フランチェスカの頬に手を添え、親指で頬をするりと撫でながら、くすっと笑ってこう紡ぐ。
「…………やっぱり可愛い」
「〜〜〜〜……っ!?」
その微笑みに、思わず息を呑んでしまった。
「『恋人みたい』に振る舞うなら、まだまだこれくらいでは許してあげられないな」
「ま、待って、それはまだ駄目!!」
「はは。分かっているよ」
顔の前で人差し指を交差させたフランチェスカを、レオナルドは微笑ましそうに見遣るのだ。
「あんなキスは、もうしないさ。……俺のことを、好きになってくれるまで」
「ううう…………!」
フランチェスカは一ヶ月の間、レオナルドのこんな振る舞いに、ずうっと振り回されている。
***
その翌日、放課後の校内でリカルドと鉢合わせたフランチェスカは、思い切って切り出してみた。
「じ、実はねリカルド」
「?」
冬の日没は早い。この時間帯の生徒たちは、それぞれに部活や寮に向かったり、すっかり帰路についている頃合いだ。
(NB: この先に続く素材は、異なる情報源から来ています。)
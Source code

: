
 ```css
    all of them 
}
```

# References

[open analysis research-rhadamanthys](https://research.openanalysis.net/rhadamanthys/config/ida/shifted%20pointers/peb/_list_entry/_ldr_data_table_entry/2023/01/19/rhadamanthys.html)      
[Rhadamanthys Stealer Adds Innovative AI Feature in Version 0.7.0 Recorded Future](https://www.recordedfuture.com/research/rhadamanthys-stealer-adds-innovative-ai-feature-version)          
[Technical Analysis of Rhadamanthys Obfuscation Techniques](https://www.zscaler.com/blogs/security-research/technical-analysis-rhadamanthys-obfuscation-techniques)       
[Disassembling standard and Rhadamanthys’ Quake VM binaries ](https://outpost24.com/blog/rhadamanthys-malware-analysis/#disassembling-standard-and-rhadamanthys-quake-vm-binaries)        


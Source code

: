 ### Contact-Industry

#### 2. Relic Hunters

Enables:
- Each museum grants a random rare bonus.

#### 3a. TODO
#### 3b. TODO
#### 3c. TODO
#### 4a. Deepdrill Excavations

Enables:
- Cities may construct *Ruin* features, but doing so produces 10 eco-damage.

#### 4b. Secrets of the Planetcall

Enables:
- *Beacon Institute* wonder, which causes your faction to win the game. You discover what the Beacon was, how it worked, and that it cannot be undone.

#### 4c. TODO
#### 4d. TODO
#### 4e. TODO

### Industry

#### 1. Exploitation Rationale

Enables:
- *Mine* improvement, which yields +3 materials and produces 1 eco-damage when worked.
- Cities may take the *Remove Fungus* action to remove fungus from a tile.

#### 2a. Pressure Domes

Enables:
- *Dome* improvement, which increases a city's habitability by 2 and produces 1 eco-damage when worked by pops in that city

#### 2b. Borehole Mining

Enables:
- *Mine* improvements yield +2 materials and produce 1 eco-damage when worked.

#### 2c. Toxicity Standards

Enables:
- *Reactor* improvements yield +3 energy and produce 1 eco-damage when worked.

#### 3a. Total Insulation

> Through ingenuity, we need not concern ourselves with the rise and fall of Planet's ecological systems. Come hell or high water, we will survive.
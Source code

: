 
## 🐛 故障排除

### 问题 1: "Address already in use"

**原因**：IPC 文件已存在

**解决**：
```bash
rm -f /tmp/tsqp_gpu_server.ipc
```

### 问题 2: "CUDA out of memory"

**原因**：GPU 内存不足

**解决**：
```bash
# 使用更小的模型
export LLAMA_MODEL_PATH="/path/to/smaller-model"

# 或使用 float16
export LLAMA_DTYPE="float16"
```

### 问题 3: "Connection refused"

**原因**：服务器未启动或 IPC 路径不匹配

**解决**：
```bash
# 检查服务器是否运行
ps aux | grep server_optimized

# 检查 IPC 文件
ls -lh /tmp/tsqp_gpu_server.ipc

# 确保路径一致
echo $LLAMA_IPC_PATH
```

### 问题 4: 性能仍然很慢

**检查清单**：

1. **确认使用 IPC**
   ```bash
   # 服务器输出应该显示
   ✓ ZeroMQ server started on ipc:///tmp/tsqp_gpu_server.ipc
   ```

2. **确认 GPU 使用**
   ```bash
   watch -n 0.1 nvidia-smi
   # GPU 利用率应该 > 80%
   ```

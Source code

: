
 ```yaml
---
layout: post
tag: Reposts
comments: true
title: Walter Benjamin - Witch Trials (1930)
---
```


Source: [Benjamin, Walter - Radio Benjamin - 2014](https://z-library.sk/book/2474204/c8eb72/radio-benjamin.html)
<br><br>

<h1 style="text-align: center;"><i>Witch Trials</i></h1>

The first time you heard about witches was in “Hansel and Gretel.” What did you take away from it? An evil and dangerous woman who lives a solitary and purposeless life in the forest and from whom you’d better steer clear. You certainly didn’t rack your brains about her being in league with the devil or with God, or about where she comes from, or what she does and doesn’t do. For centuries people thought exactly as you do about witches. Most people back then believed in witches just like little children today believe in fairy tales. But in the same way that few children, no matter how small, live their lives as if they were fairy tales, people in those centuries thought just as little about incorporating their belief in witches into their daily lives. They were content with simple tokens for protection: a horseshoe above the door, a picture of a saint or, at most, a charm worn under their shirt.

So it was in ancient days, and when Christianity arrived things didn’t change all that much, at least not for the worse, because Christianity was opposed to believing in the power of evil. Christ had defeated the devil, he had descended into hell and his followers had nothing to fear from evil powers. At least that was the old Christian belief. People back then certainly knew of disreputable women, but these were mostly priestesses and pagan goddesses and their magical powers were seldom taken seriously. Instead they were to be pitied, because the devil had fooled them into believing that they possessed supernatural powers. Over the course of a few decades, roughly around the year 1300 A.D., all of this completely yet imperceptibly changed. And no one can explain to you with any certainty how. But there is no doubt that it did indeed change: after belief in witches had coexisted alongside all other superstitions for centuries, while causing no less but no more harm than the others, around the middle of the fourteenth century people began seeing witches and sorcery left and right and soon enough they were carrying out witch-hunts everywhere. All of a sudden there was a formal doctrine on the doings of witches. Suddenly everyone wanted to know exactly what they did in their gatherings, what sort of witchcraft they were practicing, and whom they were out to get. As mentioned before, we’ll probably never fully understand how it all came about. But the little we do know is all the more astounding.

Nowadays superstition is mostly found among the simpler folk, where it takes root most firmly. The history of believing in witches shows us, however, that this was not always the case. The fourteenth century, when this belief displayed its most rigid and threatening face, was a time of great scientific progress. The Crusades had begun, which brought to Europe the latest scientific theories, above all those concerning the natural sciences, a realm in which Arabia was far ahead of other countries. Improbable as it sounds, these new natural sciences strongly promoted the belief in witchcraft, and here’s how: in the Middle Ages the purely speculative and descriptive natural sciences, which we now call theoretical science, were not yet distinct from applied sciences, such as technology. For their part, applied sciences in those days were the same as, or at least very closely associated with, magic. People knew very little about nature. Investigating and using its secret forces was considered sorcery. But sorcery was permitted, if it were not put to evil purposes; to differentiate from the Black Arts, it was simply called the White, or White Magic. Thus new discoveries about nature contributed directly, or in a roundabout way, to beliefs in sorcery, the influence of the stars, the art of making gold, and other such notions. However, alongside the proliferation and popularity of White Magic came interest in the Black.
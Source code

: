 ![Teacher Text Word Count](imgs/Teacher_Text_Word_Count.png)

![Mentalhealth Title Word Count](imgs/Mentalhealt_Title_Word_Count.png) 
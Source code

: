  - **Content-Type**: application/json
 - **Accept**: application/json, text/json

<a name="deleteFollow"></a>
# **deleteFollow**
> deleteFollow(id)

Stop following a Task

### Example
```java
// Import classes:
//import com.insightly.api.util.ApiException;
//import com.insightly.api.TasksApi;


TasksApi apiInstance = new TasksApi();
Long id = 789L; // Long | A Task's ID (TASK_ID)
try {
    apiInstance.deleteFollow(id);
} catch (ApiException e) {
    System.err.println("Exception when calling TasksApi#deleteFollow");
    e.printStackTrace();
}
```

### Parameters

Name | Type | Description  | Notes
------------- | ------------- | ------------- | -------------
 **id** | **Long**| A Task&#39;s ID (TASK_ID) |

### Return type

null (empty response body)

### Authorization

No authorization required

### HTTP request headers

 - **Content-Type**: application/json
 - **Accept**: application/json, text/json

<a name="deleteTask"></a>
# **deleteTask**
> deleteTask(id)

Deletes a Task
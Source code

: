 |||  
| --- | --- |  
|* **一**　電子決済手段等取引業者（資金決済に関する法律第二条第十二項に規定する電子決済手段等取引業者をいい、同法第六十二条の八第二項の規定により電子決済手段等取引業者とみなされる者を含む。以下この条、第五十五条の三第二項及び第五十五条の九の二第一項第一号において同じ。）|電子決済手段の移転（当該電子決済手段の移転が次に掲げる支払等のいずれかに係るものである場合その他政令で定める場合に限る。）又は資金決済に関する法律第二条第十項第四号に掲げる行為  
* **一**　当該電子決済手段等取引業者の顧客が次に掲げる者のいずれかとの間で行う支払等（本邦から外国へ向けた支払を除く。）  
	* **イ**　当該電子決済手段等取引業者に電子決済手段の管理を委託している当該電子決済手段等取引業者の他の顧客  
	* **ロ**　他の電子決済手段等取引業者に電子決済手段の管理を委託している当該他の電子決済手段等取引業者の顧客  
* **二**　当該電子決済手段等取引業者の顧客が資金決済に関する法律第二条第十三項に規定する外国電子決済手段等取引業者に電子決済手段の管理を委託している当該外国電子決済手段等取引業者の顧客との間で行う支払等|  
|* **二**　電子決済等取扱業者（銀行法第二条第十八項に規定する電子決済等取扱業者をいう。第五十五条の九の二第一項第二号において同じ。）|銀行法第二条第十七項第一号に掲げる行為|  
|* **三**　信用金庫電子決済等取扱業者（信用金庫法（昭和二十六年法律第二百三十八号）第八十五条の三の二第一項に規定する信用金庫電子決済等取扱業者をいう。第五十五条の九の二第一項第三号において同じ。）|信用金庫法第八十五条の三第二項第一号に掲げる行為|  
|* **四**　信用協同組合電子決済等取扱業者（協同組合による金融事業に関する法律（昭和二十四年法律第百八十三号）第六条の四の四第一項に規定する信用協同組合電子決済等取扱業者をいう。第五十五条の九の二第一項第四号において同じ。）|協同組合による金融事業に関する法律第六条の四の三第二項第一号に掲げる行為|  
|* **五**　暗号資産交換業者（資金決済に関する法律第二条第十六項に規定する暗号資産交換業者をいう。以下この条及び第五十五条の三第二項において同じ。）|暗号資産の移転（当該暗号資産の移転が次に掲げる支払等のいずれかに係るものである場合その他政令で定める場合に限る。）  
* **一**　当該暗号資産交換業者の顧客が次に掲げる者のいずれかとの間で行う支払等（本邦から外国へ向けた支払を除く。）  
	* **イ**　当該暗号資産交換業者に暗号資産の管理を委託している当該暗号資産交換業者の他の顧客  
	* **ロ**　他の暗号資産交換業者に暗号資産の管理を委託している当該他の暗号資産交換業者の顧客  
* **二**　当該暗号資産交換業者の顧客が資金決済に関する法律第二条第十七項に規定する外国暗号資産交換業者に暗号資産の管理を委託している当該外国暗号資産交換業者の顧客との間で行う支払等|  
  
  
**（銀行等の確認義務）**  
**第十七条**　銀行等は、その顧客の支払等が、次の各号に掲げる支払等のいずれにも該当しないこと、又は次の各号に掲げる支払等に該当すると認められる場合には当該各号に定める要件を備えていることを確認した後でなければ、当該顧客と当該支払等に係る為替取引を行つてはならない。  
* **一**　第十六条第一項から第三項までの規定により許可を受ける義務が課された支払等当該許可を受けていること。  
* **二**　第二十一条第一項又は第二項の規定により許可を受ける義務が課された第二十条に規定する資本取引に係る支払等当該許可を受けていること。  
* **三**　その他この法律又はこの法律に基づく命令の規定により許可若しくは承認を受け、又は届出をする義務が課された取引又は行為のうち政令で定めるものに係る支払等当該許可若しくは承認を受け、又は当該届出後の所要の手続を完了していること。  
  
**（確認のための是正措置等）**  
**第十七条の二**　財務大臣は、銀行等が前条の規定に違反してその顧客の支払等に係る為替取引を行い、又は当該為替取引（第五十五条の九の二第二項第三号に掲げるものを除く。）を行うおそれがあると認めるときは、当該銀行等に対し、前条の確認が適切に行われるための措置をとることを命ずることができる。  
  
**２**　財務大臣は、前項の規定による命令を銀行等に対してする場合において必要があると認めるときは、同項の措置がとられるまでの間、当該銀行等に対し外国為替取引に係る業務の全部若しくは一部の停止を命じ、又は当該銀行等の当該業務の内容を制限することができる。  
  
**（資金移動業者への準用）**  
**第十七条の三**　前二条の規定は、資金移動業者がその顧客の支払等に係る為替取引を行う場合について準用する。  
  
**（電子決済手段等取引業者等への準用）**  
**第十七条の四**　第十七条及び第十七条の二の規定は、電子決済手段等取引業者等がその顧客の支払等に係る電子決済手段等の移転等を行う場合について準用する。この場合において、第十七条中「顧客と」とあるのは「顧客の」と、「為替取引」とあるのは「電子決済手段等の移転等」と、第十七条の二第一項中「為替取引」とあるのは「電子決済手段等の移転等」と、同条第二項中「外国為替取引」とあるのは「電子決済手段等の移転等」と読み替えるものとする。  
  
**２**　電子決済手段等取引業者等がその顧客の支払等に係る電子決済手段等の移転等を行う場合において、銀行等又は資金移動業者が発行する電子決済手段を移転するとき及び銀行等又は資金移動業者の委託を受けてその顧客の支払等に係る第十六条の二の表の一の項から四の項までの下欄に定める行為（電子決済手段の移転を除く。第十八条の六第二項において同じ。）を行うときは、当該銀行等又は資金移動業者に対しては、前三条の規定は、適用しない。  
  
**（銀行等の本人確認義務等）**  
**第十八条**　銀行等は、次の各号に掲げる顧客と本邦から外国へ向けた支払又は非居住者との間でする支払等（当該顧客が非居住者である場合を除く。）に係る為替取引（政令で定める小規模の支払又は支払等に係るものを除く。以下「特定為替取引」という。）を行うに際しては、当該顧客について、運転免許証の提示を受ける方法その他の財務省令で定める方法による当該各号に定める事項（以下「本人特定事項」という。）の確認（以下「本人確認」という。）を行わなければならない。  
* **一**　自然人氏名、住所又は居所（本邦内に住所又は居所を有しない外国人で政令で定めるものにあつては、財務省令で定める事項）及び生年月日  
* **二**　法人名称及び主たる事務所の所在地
他に誰の気配もない校舎の中で、フランチェスカはリカルドを見上げた。
(この一ヶ月、リカルドには言えてなかったけど。話すなら多分、今しかない……)
昨晩あった当主会議の影響か、レオナルドは学院を休んでいる。
それは珍しいことではないが、このところはレオナルドが居ない日は、リカルドも登校していないことが多かった。
そのため、リカルドとふたりだけで会う機会がなかったのだ。
今日はひとりで下校する予定だったフランチェスカは、リカルドと共に校舎の出口へと向かう階段の途中、決死の覚悟でこう告げる。
「……私とレオナルド、もう友達じゃないんだ……!」
「……それは俺には最初から、そう見えていたが」
「があん!!」
思わぬ答えに、外套の上から左胸を押さえた。
「ど、ど、ど、ど……っ」
「……フランチェスカ? まさか具合でも悪いのか!? 待っていろ、養護室の教員を……!」
「げ、元気だよ!! ちょっとショックで動揺しただけなの、大丈夫だから……!!」
フランチェスカはぷるぷると震えてしまいながらも、リカルドに確認する。
「友達じゃないように見えていたって、どうして……?」
「それはそうだろう。毎朝待ち合わせて共に登校するのも、放課後をふたりで過ごすのも、休み時間に無人の教室で昼食を摂るのも――……」
手すりに手を添えて階段を降りながら、リカルドは言う。
外套の襟どころか、マフラーの両端まできっちりと整えられた冬服姿で、生真面目な彼がこう続けた。
「男女の場合は往々にして、恋仲の場合に行なうことだが」
「そうだったの!?」
思わぬ事実を明かされて、フランチェスカに再びの衝撃が走った。
(ぜんぶ私がレオナルドに、『友達と一緒にやってみたい』ってお願いした内容……! 本当に今までずっとごめんね、レオナルド……)
今日は会えていないレオナルドに、心の中で深く謝罪をする。一方で、リカルドは少し呆れた様子だ。
踊り場まで降りてから立ち止まり、階段の途中にいるフランチェスカを振り返る。
「お前、やはり距離感のおかしさに気が付いていなかったのか……」
「リカルドもごめん……。それを突っ込まないでいてくれたっていうことは、なんだか色々と気遣わせちゃったってことだよね……?」
あるいは、レオナルドから何か釘を刺されていたりはしないだろうか。リカルドはなんでもない様子で、フランチェスカが踊り場まで降りてゆくのを待ってくれる。
「学生らしい節度を保っているのであれば、風紀委員としても言うことは無い。そもそも、お前はアルディーニの婚約者だしな」
「……婚約者……」
生まれたときからの肩書きを、こんな心境で意識することになるなんて思わなかった。
だが、一ヶ月前に『向き合う』と決めたあの決意を、決して後悔はしていない。
(私が考えなくちゃいけないのは、レオナルドの告白のこと。それから……)
ゲームの主人公として生まれ変わった自分のことを、しっかりと受け止めて背筋を正す。
「……引き止めちゃってごめん。リカルド、今日も当主会議なんだよね?」
「気にしなくていい、時間にはまだ余裕があるからな。……それにその……なんというか、今回の議題は、当家の出る幕でもなさそうだ」
(……リカルド、なにか誤魔化した? 一体何の話し合いをしてるんだろ。レオナルドが今日お休みなのも、その件だろうし……昨日帰ってきたパパも、すごい顔してたし)
今日の朝、父に聞いたところによると、昨日の会議は結論が出ないままに終わったのだそうだ。
当主会議において、そうしたことがあるのは珍しい。各ファミリーは対等といえど、それぞれの家に得意な領分や管轄があり、議題ごとに自然と流れが決まっていくはずだ。